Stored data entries
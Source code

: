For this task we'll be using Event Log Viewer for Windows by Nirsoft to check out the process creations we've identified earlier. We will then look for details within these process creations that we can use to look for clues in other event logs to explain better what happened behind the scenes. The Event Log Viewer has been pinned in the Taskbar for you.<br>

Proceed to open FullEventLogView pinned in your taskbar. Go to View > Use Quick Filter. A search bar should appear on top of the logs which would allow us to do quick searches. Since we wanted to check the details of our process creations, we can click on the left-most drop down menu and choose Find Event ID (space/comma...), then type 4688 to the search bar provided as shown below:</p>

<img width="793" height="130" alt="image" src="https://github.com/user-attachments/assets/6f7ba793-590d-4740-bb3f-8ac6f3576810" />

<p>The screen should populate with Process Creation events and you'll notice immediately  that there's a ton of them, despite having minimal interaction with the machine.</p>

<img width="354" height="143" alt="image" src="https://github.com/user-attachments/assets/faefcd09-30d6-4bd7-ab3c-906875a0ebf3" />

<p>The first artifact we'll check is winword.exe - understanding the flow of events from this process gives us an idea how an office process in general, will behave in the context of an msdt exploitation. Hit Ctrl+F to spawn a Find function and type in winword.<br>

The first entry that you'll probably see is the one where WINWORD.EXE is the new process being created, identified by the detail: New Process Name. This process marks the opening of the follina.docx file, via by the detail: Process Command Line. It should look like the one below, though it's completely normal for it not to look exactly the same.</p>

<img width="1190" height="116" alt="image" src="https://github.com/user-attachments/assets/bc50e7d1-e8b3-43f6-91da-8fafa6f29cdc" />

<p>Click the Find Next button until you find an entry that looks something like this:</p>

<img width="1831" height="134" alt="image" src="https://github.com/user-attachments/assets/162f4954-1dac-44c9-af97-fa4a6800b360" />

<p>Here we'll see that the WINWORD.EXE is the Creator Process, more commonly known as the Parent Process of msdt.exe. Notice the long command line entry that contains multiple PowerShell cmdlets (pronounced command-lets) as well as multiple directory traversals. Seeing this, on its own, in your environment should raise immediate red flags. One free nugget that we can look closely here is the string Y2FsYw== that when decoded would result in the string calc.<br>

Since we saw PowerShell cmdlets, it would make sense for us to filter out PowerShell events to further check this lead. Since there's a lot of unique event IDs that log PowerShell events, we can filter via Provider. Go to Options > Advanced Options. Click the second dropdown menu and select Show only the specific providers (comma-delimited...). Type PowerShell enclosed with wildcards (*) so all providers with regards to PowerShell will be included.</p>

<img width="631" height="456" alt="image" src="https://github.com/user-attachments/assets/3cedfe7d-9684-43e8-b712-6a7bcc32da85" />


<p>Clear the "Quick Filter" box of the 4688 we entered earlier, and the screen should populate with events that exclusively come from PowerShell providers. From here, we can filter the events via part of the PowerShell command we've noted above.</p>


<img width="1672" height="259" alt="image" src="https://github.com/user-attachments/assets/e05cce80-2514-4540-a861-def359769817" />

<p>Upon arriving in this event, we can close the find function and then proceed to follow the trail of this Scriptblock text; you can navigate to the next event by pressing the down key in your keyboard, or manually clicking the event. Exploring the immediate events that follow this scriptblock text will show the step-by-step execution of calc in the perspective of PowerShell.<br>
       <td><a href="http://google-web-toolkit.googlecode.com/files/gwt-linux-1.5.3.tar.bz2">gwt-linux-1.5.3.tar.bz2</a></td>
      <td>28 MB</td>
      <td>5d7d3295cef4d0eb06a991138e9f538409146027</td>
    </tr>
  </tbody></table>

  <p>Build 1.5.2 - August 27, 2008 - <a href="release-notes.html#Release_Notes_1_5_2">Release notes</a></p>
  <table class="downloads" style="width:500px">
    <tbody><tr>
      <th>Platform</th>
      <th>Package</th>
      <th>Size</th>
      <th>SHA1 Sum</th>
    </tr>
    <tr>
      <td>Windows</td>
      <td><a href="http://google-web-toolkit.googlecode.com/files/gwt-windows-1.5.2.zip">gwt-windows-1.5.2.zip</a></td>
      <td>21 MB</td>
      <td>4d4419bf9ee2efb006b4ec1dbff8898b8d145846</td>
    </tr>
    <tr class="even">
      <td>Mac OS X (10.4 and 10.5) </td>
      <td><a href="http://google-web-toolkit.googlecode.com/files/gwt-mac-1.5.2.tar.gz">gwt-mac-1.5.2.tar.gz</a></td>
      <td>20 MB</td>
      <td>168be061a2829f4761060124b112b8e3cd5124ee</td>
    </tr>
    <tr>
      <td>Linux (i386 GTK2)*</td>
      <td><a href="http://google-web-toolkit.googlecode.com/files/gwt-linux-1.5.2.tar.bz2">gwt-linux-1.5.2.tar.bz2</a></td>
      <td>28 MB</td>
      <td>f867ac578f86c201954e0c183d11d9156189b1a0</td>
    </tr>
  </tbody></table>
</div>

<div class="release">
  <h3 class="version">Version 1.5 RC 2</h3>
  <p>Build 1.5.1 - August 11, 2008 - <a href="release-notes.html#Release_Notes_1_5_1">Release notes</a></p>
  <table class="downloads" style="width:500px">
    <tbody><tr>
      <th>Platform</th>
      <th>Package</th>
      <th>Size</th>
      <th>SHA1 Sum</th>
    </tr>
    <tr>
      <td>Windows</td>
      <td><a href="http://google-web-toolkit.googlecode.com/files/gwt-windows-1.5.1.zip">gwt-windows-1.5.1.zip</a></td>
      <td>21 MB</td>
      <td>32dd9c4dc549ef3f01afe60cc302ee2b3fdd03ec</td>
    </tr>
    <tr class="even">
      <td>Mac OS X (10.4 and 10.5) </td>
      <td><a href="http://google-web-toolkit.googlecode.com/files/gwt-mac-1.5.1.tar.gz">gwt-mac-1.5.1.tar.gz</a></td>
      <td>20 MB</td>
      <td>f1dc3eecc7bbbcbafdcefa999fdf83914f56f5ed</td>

Exercise objective – All of the data above needs to be retyped exactly, with each line as it stands.

Solution below –
Source code

:For this task we'll be using Event Log Viewer for Windows by Nirsoft to check out the process creations we've identified earlier. We will then look for details within these process creations that we can use to look for clues in other event logs to explain better what happened behind the scenes. The Event Log Viewer has been pinned in the Taskbar for you.<br>

Proceed to open FullEventLogView pinned in your taskbar. Go to View > Use Quick Filter. A search bar should appear on top of the logs which would allow us to do quick searches. Since we wanted to check the details of our process creations, we can click on the left-most drop down menu and choose Find Event ID (space/comma...), then type 4688 to the search bar provided as shown below:</p>

<img width="793" height="130" alt="image" src="https://github.com/user-attachments/assets/6f7ba793-590d-4740-bb3f-8ac6f3576810" />

<p>The screen should populate with Process Creation events and you'll notice immediately  that there's a ton of them, despite having minimal interaction with the machine.</p>

<img width="354" height="143" alt="image" src="https://github.com/user-attachments/assets/faefcd09-30d6-4bd7-ab3c-906875a0ebf3" />

<p>The first artifact we'll check is winword.exe - understanding the flow of events from this process gives us an idea how an office process in general, will behave in the context of an msdt exploitation. Hit Ctrl+F to spawn a Find function and type in winword.<br>

The first entry that you'll probably see is the one where WINWORD.EXE is the new process being created, identified by the detail: New Process Name. This process marks the opening of the follina.docx file, via by the detail: Process Command Line. It should look like the one below, though it's completely normal for it not to look exactly the same.</p>

<img width="1190" height="116" alt="image" src="https://github.com/user-attachments/assets/bc50e7d1-e8b3-43f6-91da-8fafa6f29cdc" />

<p>Click the Find Next button until you find an entry that looks something like this:</p>

<img width="1831" height="134" alt="image" src="https://github.com/user-attachments/assets/162f4954-1dac-44c9-af97-fa4a6800b360" />

<p>Here we'll see that the WINWORD.EXE is the Creator Process, more commonly known as the Parent Process of msdt.exe. Notice the long command line entry that contains multiple PowerShell cmdlets (pronounced command-lets) as well as multiple directory traversals. Seeing this, on its own, in your environment should raise immediate red flags. One free nugget that we can look closely here is the string Y2FsYw== that when decoded would result in the string calc.<br>

Since we saw PowerShell cmdlets, it would make sense for us to filter out PowerShell events to further check this lead. Since there's a lot of unique event IDs that log PowerShell events, we can filter via Provider. Go to Options > Advanced Options. Click the second dropdown menu and select Show only the specific providers (comma-delimited...). Type PowerShell enclosed with wildcards (*) so all providers with regards to PowerShell will be included.</p>

<img width="631" height="456" alt="image" src="https://github.com/user-attachments/assets/3cedfe7d-9684-43e8-b712-6a7bcc32da85" />


<p>Clear the "Quick Filter" box of the 4688 we entered earlier, and the screen should populate with events that exclusively come from PowerShell providers. From here, we can filter the events via part of the PowerShell command we've noted above.</p>


<img width="1672" height="259" alt="image" src="https://github.com/user-attachments/assets/e05cce80-2514-4540-a861-def359769817" />

<p>Upon arriving in this event, we can close the find function and then proceed to follow the trail of this Scriptblock text; you can navigate to the next event by pressing the down key in your keyboard, or manually clicking the event. Exploring the immediate events that follow this scriptblock text will show the step-by-step execution of calc in the perspective of PowerShell.<br>
       <td><a href="http://google-web-toolkit.googlecode.com/files/gwt-linux-1.5.3.tar.bz2">gwt-linux-1.5.3.tar.bz2</a></td>
      <td>28 MB</td>
      <td>5d7d3295cef4d0eb06a991138e9f538409146027</td>
    </tr>
  </tbody></table>

  <p>Build 1.5.2 - August 27, 2008 - <a href="release-notes.html#Release_Notes_1_5_2">Release notes</a></p>
  <table class="downloads" style="width:500px">
    <tbody><tr>
      <th>Platform</th>
      <th>Package</th>
      <th>Size</th>
      <th>SHA1 Sum</th>
    </tr>
    <tr>
      <td>Windows</td>
      <td><a href="http://google-web-toolkit.googlecode.com/files/gwt-windows-1.5.2.zip">gwt-windows-1.5.2.zip</a></td>
      <td>21 MB</td>
      <td>4d4419bf9ee2efb006b4ec1dbff8898b8d145846</td>
    </tr>
    <tr class="even">
      <td>Mac OS X (10.4 and 10.5) </td>
      <td><a href="http://google-web-toolkit.googlecode.com/files/gwt-mac-1.5.2.tar.gz">gwt-mac-1.5.2.tar.gz</a></td>
      <td>20 MB</td>
      <td>168be061a2829f4761060124b112b8e3cd5124ee</td>
    </tr>
    <tr>
      <td>Linux (i386 GTK2)*</td>
      <td><a href="http://google-web-toolkit.googlecode.com/files/gwt-linux-1.5.2.tar.bz2">gwt-linux-1.5.2.tar.bz2</a></td>
      <td>28 MB</td>
      <td>f867ac578f86c201954e0c183d11d9156189b1a0</td>
    </tr>
  </tbody></table>
</div>

<div class="release">
  <h3 class="version">Version 1.5 RC 2</h3>
  <p>Build 1.5.1 - August 11, 2008 - <a href="release-notes.html#Release_Notes_1_5_1">Release notes</a></p>
  <table class="downloads" style="width:500px">
    <tbody><tr>
      <th>Platform</th>
      <th>Package</th>
      <th>Size</th>
      <th>SHA1 Sum</th>
    </tr>
    <tr>
      <td>Windows</td>
      <td><a href="http://google-web-toolkit.googlecode.com/files/gwt-windows-1.5.1.zip">gwt-windows-1.5.1.zip</a></td>
      <td>21 MB</td>
      <td>32dd9c4dc549ef3f01afe60cc302ee2b3fdd03ec</td>
    </tr>
    <tr class="even">
      <td>Mac OS X (10.4 and 10.5) </td>
      <td><a href="http://google-web-toolkit.googlecode.com/files/gwt-mac-1.5.1.tar.gz">gwt-mac-1.5.1.tar.gz</a></td>
      <td>20 MB</td>
      <td>f1dc3eecc7bbbcbafdcefa999fdf83914f56f5ed</td>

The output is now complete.